If you’re anything like me, you might walk around chewing on the fact that you had to do that for a while. Grumbling incoherent curse words to yourself and generally ruining what may have otherwise been a perfectly enjoyable day. Then there are the larger thankless tasks. The ones that take up a great deal of time and energy, and possible even cost to yourself. You might be organising a hen’s night for someone. You might have an agreement to drive someone to somewhere, which is being constantly rehashed because it’s “on your way”. You might bake someone a cake, pouring time, energy and expense into it, only to have them say that they “don’t really like chocolate” or that they “only want a small piece”.
It’s these ones that hurt the most. The ones you stake your pride on, and invest yourself in, only to have your contribution belittled and your sense of achievement dashed. I like to describe the people who do this to you as “The Man”. Perhaps I have watched the movie School of Rock, one too many times? It’s impossible to say, but it’s neither here nor there. When dealing with The Man, I think we have a choice. We can continue on doing what The Man wants us to do, keeping the world a neat and tidy place where good people do good things only to mutter and grumble at themselves afterwards, deprived of thanks and recognition.

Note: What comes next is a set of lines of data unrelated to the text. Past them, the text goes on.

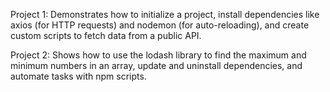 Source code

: Project 1: Demonstrates how to initialize a project, install dependencies like axios (for HTTP requests) and nodemon (for auto-reloading), and create custom scripts to fetch data from a public API.


Project 2: Shows how to use the lodash library to find the maximum and minimum numbers in an array, update and uninstall dependencies, and automate tasks with npm scripts.
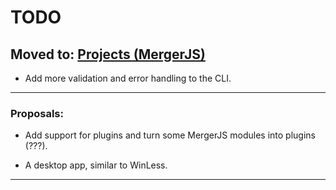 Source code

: # TODO

## Moved to: [Projects (MergerJS)](https://github.com/joao-neves95/merger-js/projects/1)

- Add more validation and error handling to the CLI.

--------------------------------------------------------------------------------------------------------------------------
### Proposals:

- Add support for plugins and turn some MergerJS modules into plugins (???).

- A desktop app, similar to WinLess.

--------------------------------------------------------------------------------------------------------------------------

OR we can stop. Take a step back. Think about what we’re doing, and say NO MORE. No more should we bow down to The Man and continue to mindlessly perform our thankless tasks. No more should we sweep our feelings of resentment aside and behave like lemmings running into a wall until we finally bounce around it. We should consider the tasks we choose to do, and consider the level of investment we put into them. I’m not saying that you will be able to avoid thankless tasks all together, they are a fact of life, but we can certainly weigh up the level of effort we put in against the level of return we are likely to get out.
As Nutri-Grain have it; “You only get out what you put in.”. So that’s my suggestion for you. Start to think about what you’re getting out of what you’re doing. And if you’re not getting anything out, I say it’s time to start putting effort into something that’s going to pay off. Can I give you an example of some low effort, high return cooking? Coconut rice pudding with Palm Sugar syrup. The rice is really as easy as cooking any rice, easier in fact. Bung 5 ingredients in a pan, and simmer stirring occasionally for 25 minutes or until the rice is cooked. Palm sugar syrup is two ingredients in a pot, simmer for 3 minutes and you’re done. So what have I learned?
1. I love low effort, high reward cooking
2. I’m going to start considering closely the way I’m spending my life
3. Even when I’m lost for words I can write an incredibly long rant
4. Coconut rice pudding with palm sugar syrup = yum
Coconut Rice Pudding w/ Palm Sugar syrup
Original recipe by the Sugar Hit, inspired by a million others
*NOTE, if you don’t have palm sugar, brown sugar is a fine substitute, or scrap the syrup altogether and use maple syrup instead, yum*
100g arborio rice
400ml can coconut milk
2 tbsp caster sugar
For the rice pudding, rinse the rice briefly under cold running water, and place in a medium saucepan, add the coconut milk, water and sugar, and bring to the boil. Turn down the heat to a very low simmer and cook, stirring occasionally for 25 minutes or until the rice is tender and cooked. Turn off the heat, and add a pinch of salt. This is good served either cold or hot.
1/2 cup palm sugar
1/2 cup water
For the palm sugar syrup, combine the sugar and water in a small saucepan, bring to the boil and boil for about 3 or 4 minutes, or until slightly thickened. Serve the syrup cold over hot rice pudding, or hot over cold rice pudding. Delish!